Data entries
[Start of Attachment]

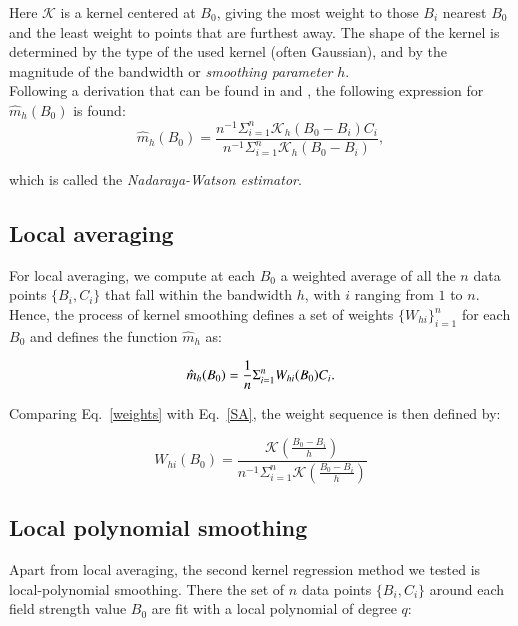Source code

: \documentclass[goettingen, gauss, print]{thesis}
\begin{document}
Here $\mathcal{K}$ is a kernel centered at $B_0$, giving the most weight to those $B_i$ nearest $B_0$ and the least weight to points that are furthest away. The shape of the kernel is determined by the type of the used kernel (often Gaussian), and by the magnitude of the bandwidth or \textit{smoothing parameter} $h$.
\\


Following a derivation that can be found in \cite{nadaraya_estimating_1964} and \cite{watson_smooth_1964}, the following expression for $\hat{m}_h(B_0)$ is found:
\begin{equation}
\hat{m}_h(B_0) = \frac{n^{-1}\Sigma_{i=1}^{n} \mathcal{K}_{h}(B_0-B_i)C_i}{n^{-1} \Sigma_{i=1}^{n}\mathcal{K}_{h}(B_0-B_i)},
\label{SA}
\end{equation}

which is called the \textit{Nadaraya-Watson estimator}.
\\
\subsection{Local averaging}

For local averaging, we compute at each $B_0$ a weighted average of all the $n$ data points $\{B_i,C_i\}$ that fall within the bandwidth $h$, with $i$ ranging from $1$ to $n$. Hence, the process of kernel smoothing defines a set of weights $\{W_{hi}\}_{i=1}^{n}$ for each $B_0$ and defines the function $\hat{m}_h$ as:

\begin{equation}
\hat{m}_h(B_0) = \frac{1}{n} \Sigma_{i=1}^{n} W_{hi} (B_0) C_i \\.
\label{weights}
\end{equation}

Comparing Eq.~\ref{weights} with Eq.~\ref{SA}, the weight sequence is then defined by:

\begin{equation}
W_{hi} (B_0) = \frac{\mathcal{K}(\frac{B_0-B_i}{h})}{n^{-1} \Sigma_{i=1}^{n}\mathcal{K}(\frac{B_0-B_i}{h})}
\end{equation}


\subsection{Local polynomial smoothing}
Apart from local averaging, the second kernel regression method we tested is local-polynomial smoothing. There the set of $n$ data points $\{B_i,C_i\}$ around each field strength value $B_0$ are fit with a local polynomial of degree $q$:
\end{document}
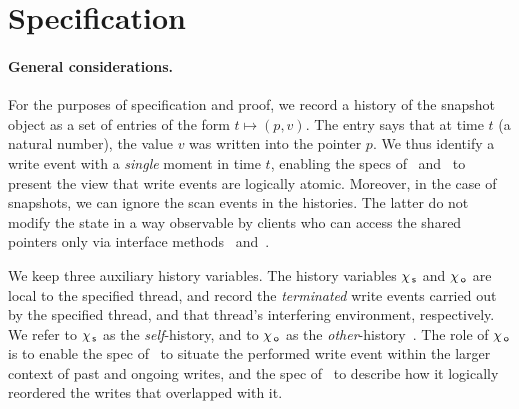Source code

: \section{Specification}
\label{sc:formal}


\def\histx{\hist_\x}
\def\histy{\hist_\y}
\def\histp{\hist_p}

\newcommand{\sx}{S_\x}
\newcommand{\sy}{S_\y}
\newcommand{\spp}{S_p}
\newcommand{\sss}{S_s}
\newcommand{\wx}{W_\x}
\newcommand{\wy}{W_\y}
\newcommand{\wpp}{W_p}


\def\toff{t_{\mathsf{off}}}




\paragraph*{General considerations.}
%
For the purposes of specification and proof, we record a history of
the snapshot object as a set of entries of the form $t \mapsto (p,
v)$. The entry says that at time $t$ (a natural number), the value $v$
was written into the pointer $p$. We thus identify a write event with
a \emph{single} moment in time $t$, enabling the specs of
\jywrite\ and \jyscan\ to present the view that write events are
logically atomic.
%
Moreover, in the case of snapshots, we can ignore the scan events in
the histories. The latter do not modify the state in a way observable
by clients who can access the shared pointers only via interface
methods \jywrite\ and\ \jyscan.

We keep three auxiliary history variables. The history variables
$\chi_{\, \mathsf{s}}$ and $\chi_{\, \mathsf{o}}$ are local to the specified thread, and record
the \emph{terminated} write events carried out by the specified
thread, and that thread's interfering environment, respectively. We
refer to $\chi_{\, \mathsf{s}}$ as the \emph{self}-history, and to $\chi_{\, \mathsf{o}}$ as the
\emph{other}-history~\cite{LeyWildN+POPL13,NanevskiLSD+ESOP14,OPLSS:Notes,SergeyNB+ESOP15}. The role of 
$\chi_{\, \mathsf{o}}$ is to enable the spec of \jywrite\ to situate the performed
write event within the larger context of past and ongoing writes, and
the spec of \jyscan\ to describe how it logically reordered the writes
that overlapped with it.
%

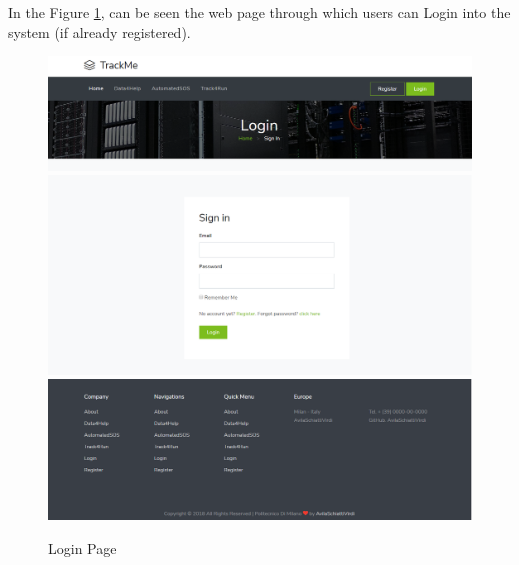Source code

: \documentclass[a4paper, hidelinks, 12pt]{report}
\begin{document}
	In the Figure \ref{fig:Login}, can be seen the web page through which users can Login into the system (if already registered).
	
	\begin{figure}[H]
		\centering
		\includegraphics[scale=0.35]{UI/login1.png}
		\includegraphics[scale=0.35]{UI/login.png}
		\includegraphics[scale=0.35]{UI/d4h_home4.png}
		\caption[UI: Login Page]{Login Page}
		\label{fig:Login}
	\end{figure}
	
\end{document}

[End of Attachment]
[Start of Attachment]

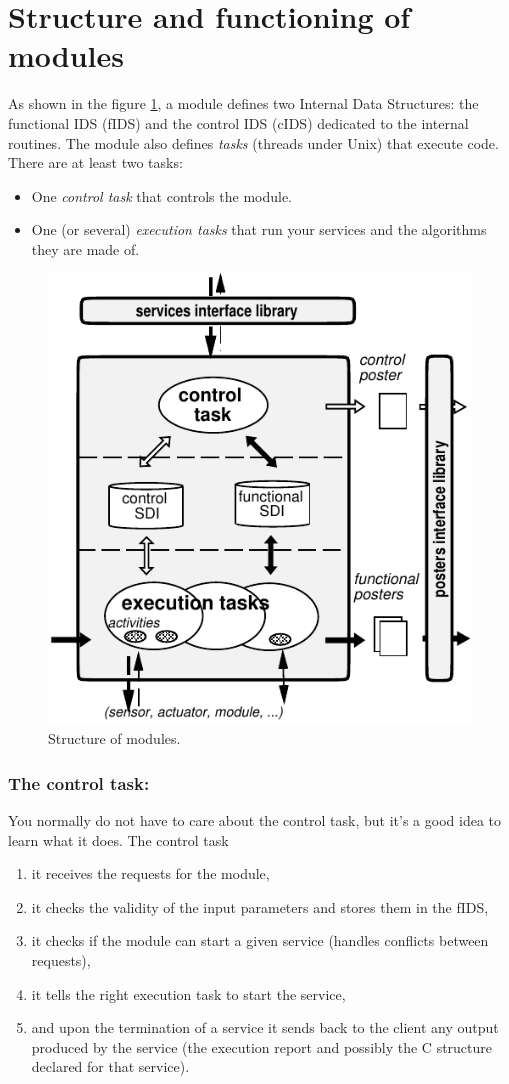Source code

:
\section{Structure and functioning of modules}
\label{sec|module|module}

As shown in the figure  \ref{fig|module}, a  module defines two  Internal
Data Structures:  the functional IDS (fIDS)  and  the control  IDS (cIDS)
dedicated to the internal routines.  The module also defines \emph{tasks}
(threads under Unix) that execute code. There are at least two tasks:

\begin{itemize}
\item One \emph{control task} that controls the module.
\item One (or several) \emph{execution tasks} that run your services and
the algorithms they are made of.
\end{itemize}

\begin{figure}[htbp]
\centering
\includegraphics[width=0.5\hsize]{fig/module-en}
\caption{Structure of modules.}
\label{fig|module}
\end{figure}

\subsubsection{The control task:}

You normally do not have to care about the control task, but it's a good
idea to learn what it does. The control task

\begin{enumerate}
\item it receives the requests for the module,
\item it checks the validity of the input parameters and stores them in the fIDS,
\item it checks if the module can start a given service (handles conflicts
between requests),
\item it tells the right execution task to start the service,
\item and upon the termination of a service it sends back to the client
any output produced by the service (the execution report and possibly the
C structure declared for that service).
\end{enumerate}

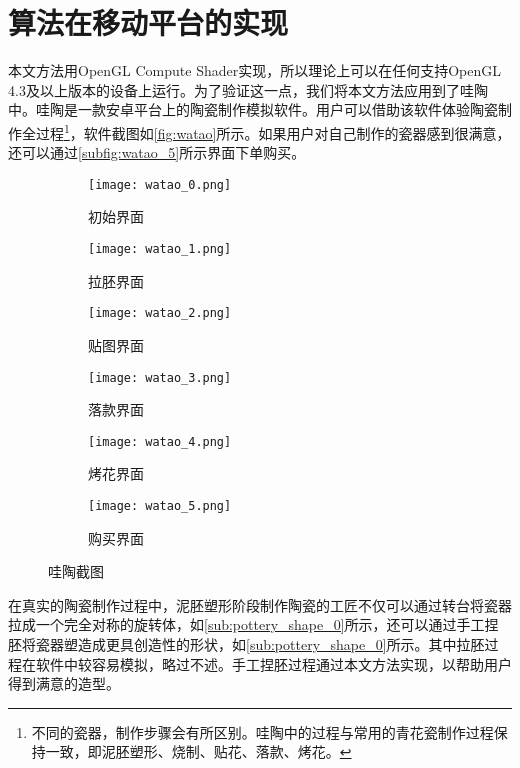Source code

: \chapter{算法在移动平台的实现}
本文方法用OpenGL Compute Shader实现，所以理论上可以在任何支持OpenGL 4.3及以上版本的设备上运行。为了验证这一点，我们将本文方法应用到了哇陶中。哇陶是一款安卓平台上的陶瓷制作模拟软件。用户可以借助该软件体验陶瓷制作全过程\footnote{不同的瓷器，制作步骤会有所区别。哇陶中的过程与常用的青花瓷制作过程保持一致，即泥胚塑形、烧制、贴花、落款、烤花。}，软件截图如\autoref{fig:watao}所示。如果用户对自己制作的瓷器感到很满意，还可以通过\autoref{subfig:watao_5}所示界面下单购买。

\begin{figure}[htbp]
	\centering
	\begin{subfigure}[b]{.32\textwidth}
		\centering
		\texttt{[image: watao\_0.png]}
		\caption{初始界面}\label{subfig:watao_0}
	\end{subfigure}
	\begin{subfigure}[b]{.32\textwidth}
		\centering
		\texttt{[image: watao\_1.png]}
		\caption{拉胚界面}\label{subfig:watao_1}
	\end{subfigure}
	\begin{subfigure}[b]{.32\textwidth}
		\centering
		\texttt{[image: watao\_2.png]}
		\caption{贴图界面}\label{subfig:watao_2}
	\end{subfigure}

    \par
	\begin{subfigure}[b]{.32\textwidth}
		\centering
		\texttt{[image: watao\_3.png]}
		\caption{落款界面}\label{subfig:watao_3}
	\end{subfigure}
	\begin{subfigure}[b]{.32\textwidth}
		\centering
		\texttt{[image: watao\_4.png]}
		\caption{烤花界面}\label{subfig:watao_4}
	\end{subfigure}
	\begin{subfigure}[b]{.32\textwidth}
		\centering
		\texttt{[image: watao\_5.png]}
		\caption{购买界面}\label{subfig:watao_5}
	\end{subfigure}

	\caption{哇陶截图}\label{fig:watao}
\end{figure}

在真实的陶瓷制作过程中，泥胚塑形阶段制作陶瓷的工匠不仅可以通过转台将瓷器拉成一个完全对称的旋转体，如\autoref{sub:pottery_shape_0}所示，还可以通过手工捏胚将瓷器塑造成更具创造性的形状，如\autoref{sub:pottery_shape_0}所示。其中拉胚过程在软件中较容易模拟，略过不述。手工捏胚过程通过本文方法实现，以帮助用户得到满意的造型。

[End of Attachment]
[Start of Attachment]

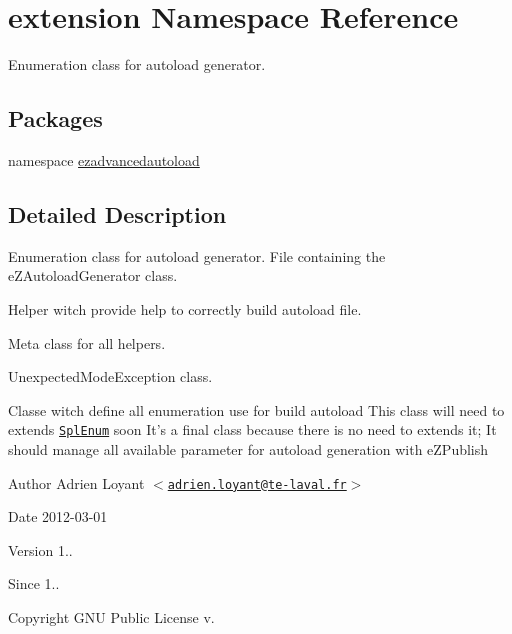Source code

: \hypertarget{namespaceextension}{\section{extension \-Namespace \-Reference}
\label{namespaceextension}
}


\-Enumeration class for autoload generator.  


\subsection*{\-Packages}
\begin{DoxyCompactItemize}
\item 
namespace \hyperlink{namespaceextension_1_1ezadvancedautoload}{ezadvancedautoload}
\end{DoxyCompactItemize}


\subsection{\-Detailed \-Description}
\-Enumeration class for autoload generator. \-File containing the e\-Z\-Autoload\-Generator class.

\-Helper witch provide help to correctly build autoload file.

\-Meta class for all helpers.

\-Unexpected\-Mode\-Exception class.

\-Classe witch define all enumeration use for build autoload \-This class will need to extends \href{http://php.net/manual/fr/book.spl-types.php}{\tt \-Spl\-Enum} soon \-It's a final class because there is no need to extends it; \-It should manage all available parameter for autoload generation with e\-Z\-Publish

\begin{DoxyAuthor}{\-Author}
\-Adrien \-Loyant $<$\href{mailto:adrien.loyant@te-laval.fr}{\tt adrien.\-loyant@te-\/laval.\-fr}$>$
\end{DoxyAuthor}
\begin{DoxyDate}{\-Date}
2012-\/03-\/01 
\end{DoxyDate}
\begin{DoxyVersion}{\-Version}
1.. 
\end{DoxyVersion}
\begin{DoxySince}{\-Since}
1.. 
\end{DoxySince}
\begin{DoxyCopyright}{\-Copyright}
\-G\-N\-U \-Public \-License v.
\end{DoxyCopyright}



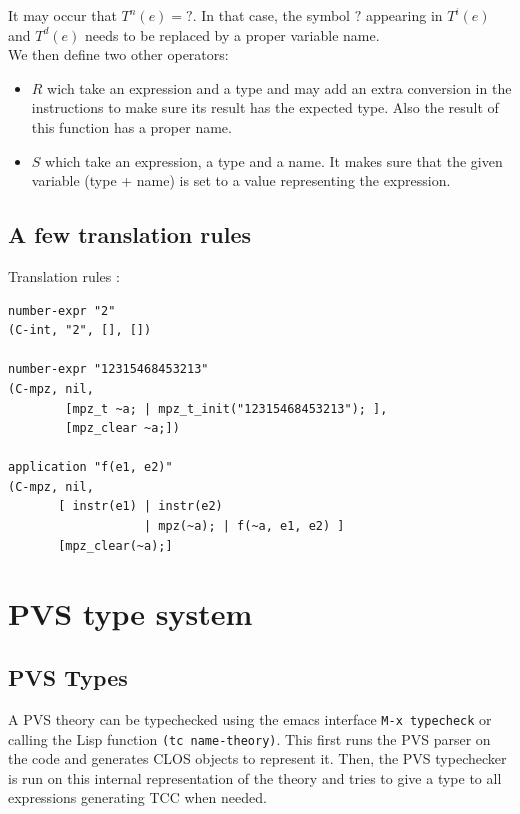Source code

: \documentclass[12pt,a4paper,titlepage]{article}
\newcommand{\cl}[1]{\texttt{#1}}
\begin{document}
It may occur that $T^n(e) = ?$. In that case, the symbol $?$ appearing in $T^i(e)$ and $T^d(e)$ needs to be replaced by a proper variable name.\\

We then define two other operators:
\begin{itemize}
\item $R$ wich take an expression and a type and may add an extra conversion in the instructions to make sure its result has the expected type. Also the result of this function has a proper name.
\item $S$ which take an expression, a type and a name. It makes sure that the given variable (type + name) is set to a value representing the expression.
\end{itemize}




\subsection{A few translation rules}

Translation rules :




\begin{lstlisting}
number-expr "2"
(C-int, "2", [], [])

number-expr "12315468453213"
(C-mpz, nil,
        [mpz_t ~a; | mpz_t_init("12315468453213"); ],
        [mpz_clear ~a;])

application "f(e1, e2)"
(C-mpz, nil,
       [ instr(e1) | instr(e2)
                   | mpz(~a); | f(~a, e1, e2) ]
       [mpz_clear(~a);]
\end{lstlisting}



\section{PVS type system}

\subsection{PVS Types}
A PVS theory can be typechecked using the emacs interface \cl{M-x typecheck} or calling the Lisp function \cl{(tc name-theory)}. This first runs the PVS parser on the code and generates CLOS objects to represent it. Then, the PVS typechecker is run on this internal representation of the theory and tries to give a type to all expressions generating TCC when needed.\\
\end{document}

[End of Attachment]

Report every line of the data in which "tasks" appears.

dedicated to the internal routines.  The module also defines \emph{tasks}
(threads under Unix) that execute code. There are at least two tasks:
\item One (or several) \emph{execution tasks} that run your services and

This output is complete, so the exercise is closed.